## PROVIDED RECORDS
● ● ● ● ● ● ●

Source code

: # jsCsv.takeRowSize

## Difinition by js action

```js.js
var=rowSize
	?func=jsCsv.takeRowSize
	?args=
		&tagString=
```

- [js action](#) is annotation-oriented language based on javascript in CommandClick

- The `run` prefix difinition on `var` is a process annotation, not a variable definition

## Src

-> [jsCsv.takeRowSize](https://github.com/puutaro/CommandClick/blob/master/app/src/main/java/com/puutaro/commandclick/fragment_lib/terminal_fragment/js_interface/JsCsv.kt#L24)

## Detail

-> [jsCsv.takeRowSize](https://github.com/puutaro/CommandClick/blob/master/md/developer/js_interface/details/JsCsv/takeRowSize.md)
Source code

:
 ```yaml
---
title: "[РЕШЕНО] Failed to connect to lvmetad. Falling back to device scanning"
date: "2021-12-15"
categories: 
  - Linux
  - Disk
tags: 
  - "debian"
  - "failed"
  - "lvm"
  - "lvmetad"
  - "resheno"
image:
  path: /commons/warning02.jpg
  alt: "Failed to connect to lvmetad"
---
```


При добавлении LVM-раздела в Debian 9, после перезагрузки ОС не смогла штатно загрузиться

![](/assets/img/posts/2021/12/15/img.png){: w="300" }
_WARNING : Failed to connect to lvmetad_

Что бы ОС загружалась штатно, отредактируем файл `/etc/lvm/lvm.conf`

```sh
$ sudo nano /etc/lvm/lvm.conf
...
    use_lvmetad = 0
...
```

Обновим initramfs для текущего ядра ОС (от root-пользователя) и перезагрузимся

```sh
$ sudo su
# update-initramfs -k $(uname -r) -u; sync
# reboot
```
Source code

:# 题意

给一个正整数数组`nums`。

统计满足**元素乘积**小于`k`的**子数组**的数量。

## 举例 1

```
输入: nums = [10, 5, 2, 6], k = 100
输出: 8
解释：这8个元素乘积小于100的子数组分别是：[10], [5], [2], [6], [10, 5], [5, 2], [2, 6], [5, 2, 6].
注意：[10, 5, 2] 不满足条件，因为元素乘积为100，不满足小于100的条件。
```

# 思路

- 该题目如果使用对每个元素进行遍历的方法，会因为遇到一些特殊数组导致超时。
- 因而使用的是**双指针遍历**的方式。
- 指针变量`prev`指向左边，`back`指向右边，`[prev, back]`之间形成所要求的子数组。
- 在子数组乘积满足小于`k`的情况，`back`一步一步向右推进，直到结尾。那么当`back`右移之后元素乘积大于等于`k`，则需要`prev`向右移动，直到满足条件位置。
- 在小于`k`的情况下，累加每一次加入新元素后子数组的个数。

● ● ● ● ● ● ●

## EXERCISE AIM
Pull out every line holding "initramfs" from the records above, and copy it.

## WRITTEN SOLUTION
Обновим initramfs для текущего ядра ОС (от root-пользователя) и перезагрузимся
# update-initramfs -k $(uname -r) -u; sync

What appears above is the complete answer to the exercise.